Del : Merci pour ces bonnes paroles. »
L’assistante sociale, qui est restée auprès de nous, n’a rien dit. Elle s’est contentée de voir et d’écouter ce qui se passait. Elle nous rappelle que nous devons nous rendre à la chapelle ardente pour rendre hommage à Béatrice. Nous suivons donc notre guide dans le dédale des couloirs et des étages. Nous arrivons au sous-sol et nous entrons dans la morgue de l’hôpital. Il y a plusieurs pièces, ainsi qu’une chapelle. C’est dans cette chapelle que le cercueil de Béatrice est placé. Nous faisons silence et nous nous recueillons. C’est assez difficile de voir ainsi un cercueil en sachant que la dépouille mortelle de Béatrice s’y trouve. L’assistante sociale explique alors qu’il a été refermé car elle souhaite que nous gardions une belle image de Béatrice. Je me souviens qu’on avait dit qu’elle avait eu un traumatisme au niveau de la tête. Il est donc préférable que cela se passe sans avoir de chocs émotionnels supplémentaires.
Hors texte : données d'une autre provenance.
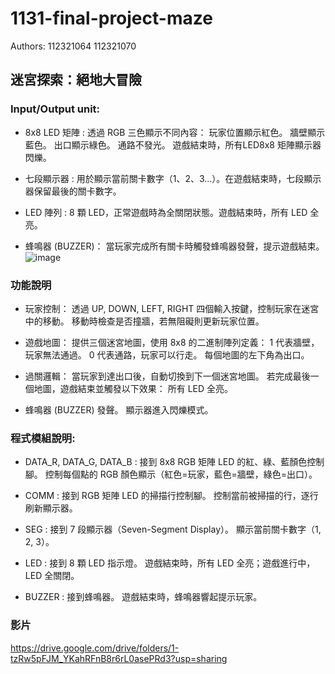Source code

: # 1131-final-project-maze
Authors: 112321064 112321070
## 迷宮探索：絕地大冒險
### Input/Output unit:
* 8x8 LED 矩陣 :
透過 RGB 三色顯示不同內容：
玩家位置顯示紅色。
牆壁顯示藍色。
出口顯示綠色。
通路不發光。
遊戲結束時，所有LED8x8 矩陣顯示器閃爍。

* 七段顯示器 :
用於顯示當前關卡數字（1、2、3...）。在遊戲結束時，七段顯示器保留最後的關卡數字。

* LED 陣列 :
8 顆 LED，正常遊戲時為全關閉狀態。遊戲結束時，所有 LED 全亮。
  
* 蜂鳴器 (BUZZER)：
當玩家完成所有關卡時觸發蜂鳴器發聲，提示遊戲結束。
![image](https://github.com/user-attachments/assets/e5b740bb-38a9-4152-a0f1-666b8a40c760)

### 功能說明
* 玩家控制：
透過 UP, DOWN, LEFT, RIGHT 四個輸入按鍵，控制玩家在迷宮中的移動。
移動時檢查是否撞牆，若無阻礙則更新玩家位置。

* 遊戲地圖：
提供三個迷宮地圖，使用 8x8 的二進制陣列定義：
1 代表牆壁，玩家無法通過。
0 代表通路，玩家可以行走。
每個地圖的左下角為出口。

* 過關邏輯：
當玩家到達出口後，自動切換到下一個迷宮地圖。
若完成最後一個地圖，遊戲結束並觸發以下效果：
所有 LED 全亮。

* 蜂鳴器 (BUZZER) 發聲。
顯示器進入閃爍模式。

### 程式模組說明:
* DATA_R, DATA_G, DATA_B : 
接到 8x8 RGB 矩陣 LED 的紅、綠、藍顏色控制腳。
控制每個點的 RGB 顏色顯示（紅色=玩家，藍色=牆壁，綠色=出口）。

* COMM : 
接到 RGB 矩陣 LED 的掃描行控制腳。
控制當前被掃描的行，逐行刷新顯示器。

* SEG : 接到 7 段顯示器（Seven-Segment Display）。
顯示當前關卡數字（1, 2, 3）。

* LED : 接到 8 顆 LED 指示燈。
遊戲結束時，所有 LED 全亮；遊戲進行中，LED 全關閉。

* BUZZER : 接到蜂鳴器。
遊戲結束時，蜂鳴器響起提示玩家。
### 影片
https://drive.google.com/drive/folders/1-tzRw5pFJM_YKahRFnB8r6rL0asePRd3?usp=sharing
Elle explique ensuite que les deux corps partiront des installations des pompes funèbres lundi après-midi en direction de Bruxelles. Elle ajoute que nous serons avertis de ce voyage. Elle nous laisse alors le temps de penser à Béatrice.
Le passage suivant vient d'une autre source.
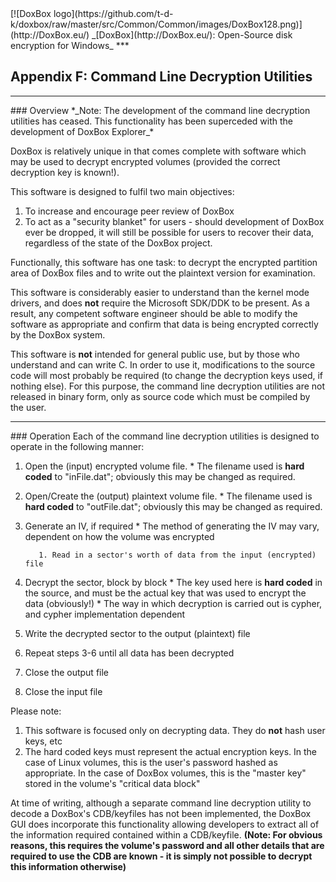 

<meta content="text/html; charset=UTF-8" http-equiv="Content-Type">
<meta name="keywords" content="disk encryption, security, transparent, AES, plausible deniability, virtual drive, Linux, MS Windows, portable, USB drive, partition">
<meta name="description" content="DoxBox: An Open-Source transparent encryption program for PCs. With this software, you can create one or more &quot;DoxBoxes&quot; on your PC - which appear as disks, anything written to these disks is automatically encrypted before being stored on your hard drive.">

<meta name="author" content="Sarah Dean">
<meta name="copyright" content="Copyright 2004, 2005, 2006, 2007, 2008 Sarah Dean">
<meta name="ROBOTS" content="ALL">

<TITLE>Appendix F: Command Line Decryption Utilities</TITLE>

<link href="https://raw.githubusercontent.com/t-d-k/doxbox/master/docs/styles_common.css" rel="stylesheet" type="text/css">


<link rel="shortcut icon" href="https://github.com/t-d-k/doxbox/raw/master/src/Common/Common/images/DoxBox.ico" type="image/x-icon">

<SPAN CLASS="master_link">
[![DoxBox logo](https://github.com/t-d-k/doxbox/raw/master/src/Common/Common/images/DoxBox128.png)](http://DoxBox.eu/)
</SPAN>
<SPAN CLASS="master_title">
_[DoxBox](http://DoxBox.eu/): Open-Source disk encryption for Windows_
</SPAN>
***
      
            
## Appendix F: Command Line Decryption Utilities

* * * 
<A NAME="level_3_heading_1">
### Overview
</A>
*_Note: The development of the command line decryption utilities has ceased. This functionality has been superceded with the development of DoxBox Explorer_*

DoxBox is relatively unique in that comes complete with software which may be used to decrypt encrypted volumes (provided the correct decryption key is known!).

This software is designed to fulfil two main objectives:

  1. To increase and encourage peer review of DoxBox
  1. To act as a "security blanket" for users - should development of DoxBox ever be dropped, it will still be possible for users to recover their data, regardless of the state of the DoxBox project.

Functionally, this software has one task: to decrypt the encrypted partition area of DoxBox files and to write out the plaintext version for examination.

This software is considerably easier to understand than the kernel mode drivers, and does **not** require the Microsoft SDK/DDK to be present. As a result, any competent software engineer should be able to modify the software as appropriate and confirm that data is being encrypted correctly by the DoxBox system.

This software is **not** intended for general public use, but by those who understand and can write C. In order to use it, modifications to the source code will most probably be required (to change the decryption keys used, if nothing else). For this purpose, the command line decryption utilities are not released in binary form, only as source code which must be compiled by the user.

* * * 
<A NAME="level_3_heading_2">
### Operation
</A>
Each of the command line decryption utilities is designed to operate in the following manner:

  1. Open the (input) encrypted volume file.
			* The filename used is **hard coded** to "inFile.dat"; obviously this may be changed as required.
	
  1. Open/Create the (output) plaintext volume file.
			* The filename used is **hard coded** to "outFile.dat"; obviously this may be changed as required.
	
  1. Generate an IV, if required
			* The method of generating the IV may vary, dependent on how the volume was encrypted

			1. Read in a sector's worth of data from the input (encrypted) file
  1. Decrypt the sector, block by block
			* The key used here is **hard coded** in the source, and must be the actual key that was used to encrypt the data (obviously!)
			* The way in which decryption is carried out is cypher, and cypher implementation dependent

  1. Write the decrypted sector to the output (plaintext) file
  1. Repeat steps 3-6 until all data has been decrypted
  1. Close the output file
  1. Close the input file

Please note:

 1. This software is focused only on decrypting data. They do **not** hash user keys, etc
 1. The hard coded keys must represent the actual encryption keys. In the case of Linux volumes, this is the user's password hashed as appropriate. In the case of DoxBox volumes, this is the "master key" stored in the volume's "critical data block"

At time of writing, although a separate command line decryption utility to decode a DoxBox's CDB/keyfiles has not been implemented, the DoxBox GUI does incorporate this functionality allowing developers to extract all of the information required contained within a CDB/keyfile. **(Note: For obvious reasons, this requires the volume's password and all other details that are required to use the CDB are known - it is simply not possible to decrypt this information otherwise)**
Après un bon quart d’heure, l’assistante sociale nous demande si nous voulons voir Julien. Je suis tellement fébrile que j’ai failli tomber à terre, heureusement Papa était près de moi pour me retenir.
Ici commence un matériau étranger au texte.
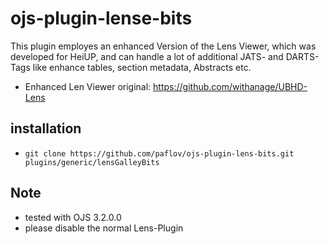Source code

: # ojs-plugin-lense-bits

This plugin employes an enhanced Version of the Lens Viewer, which was developed for HeiUP,
and can handle a lot of additional JATS- and DARTS-Tags like
enhance tables, section metadata,  Abstracts etc.

* Enhanced Len Viewer original: https://github.com/withanage/UBHD-Lens

## installation

* `git clone https://github.com/paflov/ojs-plugin-lens-bits.git plugins/generic/lensGalleyBits`

## Note

* tested with OJS 3.2.0.0
* please disable the normal Lens-Plugin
Bien entendu que je voulais voir Julien tout comme Stéphanie par ailleurs. Nous suivons l’assistante sociale dans le dédale des couloirs en passant aussi par des ascenseurs. Enfin nous arrivons dans un quartier particulier de l’hôpital. Nous pouvons tous lire l’indication « Soins Intensifs » et à côté « Urgences » entre deux portes blanches, sans serrure ni clenche. Les deux services sont proches l’un de l’autre. J’ai froid, c’est bien entendu le stress qui s’empare de mon corps. Je transpire aussi malgré le fait d’avoir froid. Quel drôle de sensation, je m’en serai bien passée ! Stéphanie est blanche elle aussi, Delphine lui tient la main. Maman s’est rapprochée de moi. Elle prend ma main dans la sienne. Je sens que Papa est derrière nous, prêt à intervenir en cas de défaillance de l’un de nous. C’est bien mon père ; mais que je l’aime ainsi que Maman et ma sœur. Je n’ai pas compté Julien, il est au-dessus du lot ! C’est celui qui me fait le plus d’effet, que j’aime, que je veux auprès de moi pour le reste de mes jours. C’est bête à dire, même si je n’ai que dix-huit ans, c’est avec lui que je veux vivre !
Notre guide sonne en appuyant sur le bouton en vue de pour pénétrer dans ce lieu ô combien gardé, à l’écart du monde extérieur et de toutes ses turpitudes, pour le bien des patients et leur rétablissement primaire.